▶ [What the task asks] Every line in the records below between the one holding "On notation: the" and the one holding "no ordered limit", inclusive, is to be set down exactly; all other lines are to be left out.

▶ [Material for this task]

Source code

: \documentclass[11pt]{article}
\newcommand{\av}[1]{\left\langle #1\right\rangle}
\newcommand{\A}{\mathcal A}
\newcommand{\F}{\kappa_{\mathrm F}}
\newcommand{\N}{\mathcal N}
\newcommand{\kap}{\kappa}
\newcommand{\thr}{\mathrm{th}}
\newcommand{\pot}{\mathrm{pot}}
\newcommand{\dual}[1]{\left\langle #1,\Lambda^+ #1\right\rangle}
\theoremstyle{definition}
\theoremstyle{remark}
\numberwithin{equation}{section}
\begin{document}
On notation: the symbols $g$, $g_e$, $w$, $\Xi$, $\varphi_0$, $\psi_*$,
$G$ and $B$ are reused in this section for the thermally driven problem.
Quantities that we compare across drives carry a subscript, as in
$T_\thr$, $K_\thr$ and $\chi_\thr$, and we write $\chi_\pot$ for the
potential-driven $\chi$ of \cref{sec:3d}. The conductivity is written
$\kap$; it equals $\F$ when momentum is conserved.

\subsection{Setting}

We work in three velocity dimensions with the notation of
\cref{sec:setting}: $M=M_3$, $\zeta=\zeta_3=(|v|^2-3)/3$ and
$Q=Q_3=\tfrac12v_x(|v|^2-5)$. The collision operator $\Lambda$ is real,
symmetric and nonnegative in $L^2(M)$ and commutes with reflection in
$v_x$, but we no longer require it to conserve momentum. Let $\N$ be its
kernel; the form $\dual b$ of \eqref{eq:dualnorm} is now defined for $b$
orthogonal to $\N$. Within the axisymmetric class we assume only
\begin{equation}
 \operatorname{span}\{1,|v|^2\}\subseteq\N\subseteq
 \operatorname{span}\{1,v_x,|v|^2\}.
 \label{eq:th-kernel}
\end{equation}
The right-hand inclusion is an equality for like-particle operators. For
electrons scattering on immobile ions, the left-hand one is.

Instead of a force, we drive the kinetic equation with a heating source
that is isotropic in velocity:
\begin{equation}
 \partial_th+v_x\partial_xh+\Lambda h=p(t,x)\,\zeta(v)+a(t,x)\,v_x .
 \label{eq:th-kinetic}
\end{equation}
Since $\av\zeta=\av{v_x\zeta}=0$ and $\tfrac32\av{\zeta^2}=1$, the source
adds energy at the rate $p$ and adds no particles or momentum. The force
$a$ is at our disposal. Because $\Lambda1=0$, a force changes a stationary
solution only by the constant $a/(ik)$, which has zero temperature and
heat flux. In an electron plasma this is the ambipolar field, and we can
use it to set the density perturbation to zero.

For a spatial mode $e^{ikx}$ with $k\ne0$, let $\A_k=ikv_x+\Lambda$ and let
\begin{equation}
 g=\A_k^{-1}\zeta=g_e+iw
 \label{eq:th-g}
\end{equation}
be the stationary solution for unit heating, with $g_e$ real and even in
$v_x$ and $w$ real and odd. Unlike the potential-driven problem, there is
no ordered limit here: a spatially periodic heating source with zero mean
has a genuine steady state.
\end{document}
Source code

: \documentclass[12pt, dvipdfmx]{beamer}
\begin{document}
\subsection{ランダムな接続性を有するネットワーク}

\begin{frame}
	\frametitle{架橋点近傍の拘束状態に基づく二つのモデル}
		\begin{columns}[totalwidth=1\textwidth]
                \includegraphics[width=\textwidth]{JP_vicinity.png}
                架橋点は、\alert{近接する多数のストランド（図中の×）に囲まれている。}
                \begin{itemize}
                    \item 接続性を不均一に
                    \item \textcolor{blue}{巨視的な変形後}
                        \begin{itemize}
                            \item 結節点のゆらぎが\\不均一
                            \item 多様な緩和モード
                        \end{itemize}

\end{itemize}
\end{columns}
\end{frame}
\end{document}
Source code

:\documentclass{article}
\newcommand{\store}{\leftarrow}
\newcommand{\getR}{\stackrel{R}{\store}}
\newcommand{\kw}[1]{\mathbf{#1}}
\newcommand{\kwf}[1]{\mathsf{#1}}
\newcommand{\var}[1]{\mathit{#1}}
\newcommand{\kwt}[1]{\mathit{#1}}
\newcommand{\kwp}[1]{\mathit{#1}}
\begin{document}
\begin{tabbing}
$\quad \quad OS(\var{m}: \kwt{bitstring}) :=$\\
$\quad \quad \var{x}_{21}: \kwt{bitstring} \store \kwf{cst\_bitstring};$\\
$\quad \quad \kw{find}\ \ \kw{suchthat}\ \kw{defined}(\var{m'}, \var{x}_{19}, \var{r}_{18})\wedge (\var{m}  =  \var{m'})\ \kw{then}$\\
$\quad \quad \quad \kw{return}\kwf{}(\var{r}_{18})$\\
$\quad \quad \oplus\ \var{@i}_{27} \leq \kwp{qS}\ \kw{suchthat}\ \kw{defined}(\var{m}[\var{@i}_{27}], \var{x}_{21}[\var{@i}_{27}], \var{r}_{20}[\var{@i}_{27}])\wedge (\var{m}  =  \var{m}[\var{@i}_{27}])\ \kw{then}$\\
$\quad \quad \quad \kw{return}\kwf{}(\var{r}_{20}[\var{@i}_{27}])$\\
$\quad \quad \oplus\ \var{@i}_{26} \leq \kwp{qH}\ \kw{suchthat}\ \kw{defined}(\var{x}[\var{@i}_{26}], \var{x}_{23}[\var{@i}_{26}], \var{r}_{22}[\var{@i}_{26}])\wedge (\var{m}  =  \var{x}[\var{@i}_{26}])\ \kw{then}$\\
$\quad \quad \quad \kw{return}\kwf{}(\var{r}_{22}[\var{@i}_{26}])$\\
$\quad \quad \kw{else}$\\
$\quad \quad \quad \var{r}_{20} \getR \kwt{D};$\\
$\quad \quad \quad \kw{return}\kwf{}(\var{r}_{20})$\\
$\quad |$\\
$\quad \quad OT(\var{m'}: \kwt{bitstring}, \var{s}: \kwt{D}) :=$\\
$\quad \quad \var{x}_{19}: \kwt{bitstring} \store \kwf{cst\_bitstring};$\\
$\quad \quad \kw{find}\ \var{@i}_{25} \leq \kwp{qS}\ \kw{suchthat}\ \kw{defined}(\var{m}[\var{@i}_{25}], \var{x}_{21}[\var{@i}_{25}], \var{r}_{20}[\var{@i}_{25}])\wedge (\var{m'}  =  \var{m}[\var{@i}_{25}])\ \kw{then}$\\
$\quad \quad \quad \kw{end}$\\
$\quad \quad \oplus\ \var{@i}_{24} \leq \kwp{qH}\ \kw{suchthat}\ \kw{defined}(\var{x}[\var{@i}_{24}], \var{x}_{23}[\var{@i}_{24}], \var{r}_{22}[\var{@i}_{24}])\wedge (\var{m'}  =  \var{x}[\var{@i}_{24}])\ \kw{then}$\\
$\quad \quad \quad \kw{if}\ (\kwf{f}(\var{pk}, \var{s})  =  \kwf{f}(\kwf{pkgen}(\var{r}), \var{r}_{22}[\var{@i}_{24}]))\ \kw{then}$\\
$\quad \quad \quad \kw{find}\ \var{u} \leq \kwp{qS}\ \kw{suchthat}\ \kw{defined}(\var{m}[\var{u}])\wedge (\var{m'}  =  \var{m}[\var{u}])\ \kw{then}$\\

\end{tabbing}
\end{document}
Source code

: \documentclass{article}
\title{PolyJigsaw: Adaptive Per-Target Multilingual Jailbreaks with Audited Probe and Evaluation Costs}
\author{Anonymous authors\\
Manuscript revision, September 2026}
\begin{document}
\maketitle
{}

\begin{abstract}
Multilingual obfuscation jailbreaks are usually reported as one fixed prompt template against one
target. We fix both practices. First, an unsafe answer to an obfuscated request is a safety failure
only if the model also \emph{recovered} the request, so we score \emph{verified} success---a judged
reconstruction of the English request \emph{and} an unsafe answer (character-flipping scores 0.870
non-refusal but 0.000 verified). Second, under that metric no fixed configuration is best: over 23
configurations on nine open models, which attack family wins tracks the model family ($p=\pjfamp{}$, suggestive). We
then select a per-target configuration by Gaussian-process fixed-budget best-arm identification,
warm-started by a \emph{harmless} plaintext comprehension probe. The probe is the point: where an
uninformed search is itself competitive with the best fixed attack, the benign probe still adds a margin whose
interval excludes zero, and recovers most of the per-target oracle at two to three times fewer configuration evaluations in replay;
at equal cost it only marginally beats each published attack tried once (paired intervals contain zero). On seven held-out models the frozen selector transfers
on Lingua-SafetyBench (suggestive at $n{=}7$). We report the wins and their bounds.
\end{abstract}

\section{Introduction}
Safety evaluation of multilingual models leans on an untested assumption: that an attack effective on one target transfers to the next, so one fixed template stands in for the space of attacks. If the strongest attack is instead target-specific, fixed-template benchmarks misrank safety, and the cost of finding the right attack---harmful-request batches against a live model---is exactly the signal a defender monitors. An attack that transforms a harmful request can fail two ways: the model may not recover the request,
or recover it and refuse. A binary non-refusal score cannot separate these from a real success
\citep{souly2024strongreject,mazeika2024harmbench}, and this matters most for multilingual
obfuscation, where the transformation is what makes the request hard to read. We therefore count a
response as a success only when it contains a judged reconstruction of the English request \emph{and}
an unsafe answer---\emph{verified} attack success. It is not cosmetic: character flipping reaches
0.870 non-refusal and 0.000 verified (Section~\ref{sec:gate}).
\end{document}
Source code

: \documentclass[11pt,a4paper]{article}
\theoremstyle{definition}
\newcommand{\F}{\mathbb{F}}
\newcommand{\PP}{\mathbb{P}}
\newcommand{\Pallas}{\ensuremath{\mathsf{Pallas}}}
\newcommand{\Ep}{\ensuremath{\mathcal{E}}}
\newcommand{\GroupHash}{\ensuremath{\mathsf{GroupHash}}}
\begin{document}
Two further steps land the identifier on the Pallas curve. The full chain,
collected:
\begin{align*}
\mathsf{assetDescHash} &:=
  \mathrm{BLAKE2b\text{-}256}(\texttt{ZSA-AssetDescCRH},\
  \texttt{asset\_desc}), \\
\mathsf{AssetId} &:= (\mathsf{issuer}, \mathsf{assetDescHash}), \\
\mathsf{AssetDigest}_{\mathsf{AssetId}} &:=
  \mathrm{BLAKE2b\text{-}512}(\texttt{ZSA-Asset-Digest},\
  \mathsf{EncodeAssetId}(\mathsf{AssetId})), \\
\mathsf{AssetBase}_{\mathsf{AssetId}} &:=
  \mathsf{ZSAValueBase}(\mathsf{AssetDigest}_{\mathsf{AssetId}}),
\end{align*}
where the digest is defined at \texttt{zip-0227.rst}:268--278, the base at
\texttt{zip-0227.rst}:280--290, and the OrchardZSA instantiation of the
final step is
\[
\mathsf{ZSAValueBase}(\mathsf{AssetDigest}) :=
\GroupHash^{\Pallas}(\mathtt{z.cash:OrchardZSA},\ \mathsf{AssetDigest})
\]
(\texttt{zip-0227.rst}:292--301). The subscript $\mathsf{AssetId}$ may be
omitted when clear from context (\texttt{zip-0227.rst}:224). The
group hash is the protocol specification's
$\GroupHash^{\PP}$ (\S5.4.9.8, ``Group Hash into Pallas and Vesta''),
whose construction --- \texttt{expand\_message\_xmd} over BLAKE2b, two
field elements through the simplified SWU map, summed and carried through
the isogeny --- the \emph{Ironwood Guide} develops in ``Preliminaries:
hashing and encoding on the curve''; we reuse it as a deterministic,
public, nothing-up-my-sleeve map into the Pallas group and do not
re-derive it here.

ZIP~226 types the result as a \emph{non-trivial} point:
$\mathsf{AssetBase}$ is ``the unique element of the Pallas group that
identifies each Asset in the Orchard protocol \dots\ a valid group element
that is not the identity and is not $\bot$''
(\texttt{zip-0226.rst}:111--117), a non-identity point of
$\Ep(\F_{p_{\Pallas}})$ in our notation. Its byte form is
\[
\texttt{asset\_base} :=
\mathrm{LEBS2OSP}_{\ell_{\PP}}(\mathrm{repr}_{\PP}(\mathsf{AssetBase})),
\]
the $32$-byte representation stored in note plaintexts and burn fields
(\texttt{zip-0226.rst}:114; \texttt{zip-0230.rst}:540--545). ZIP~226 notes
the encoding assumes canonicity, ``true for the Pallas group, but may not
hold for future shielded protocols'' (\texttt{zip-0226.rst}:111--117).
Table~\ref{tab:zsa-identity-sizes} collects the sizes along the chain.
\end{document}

▶ [The completed task]
On notation: the symbols $g$, $g_e$, $w$, $\Xi$, $\varphi_0$, $\psi_*$,
$G$ and $B$ are reused in this section for the thermally driven problem.
Quantities that we compare across drives carry a subscript, as in
$T_\thr$, $K_\thr$ and $\chi_\thr$, and we write $\chi_\pot$ for the
potential-driven $\chi$ of \cref{sec:3d}. The conductivity is written
$\kap$; it equals $\F$ when momentum is conserved.

\subsection{Setting}

We work in three velocity dimensions with the notation of
\cref{sec:setting}: $M=M_3$, $\zeta=\zeta_3=(|v|^2-3)/3$ and
$Q=Q_3=\tfrac12v_x(|v|^2-5)$. The collision operator $\Lambda$ is real,
symmetric and nonnegative in $L^2(M)$ and commutes with reflection in
$v_x$, but we no longer require it to conserve momentum. Let $\N$ be its
kernel; the form $\dual b$ of \eqref{eq:dualnorm} is now defined for $b$
orthogonal to $\N$. Within the axisymmetric class we assume only
\begin{equation}
 \operatorname{span}\{1,|v|^2\}\subseteq\N\subseteq
 \operatorname{span}\{1,v_x,|v|^2\}.
 \label{eq:th-kernel}
\end{equation}
The right-hand inclusion is an equality for like-particle operators. For
electrons scattering on immobile ions, the left-hand one is.

Instead of a force, we drive the kinetic equation with a heating source
that is isotropic in velocity:
\begin{equation}
 \partial_th+v_x\partial_xh+\Lambda h=p(t,x)\,\zeta(v)+a(t,x)\,v_x .
 \label{eq:th-kinetic}
\end{equation}
Since $\av\zeta=\av{v_x\zeta}=0$ and $\tfrac32\av{\zeta^2}=1$, the source
adds energy at the rate $p$ and adds no particles or momentum. The force
$a$ is at our disposal. Because $\Lambda1=0$, a force changes a stationary
solution only by the constant $a/(ik)$, which has zero temperature and
heat flux. In an electron plasma this is the ambipolar field, and we can
use it to set the density perturbation to zero.

For a spatial mode $e^{ikx}$ with $k\ne0$, let $\A_k=ikv_x+\Lambda$ and let
\begin{equation}
 g=\A_k^{-1}\zeta=g_e+iw
 \label{eq:th-g}
\end{equation}
be the stationary solution for unit heating, with $g_e$ real and even in
$v_x$ and $w$ real and odd. Unlike the potential-driven problem, there is
no ordered limit here: a spatially periodic heating source with zero mean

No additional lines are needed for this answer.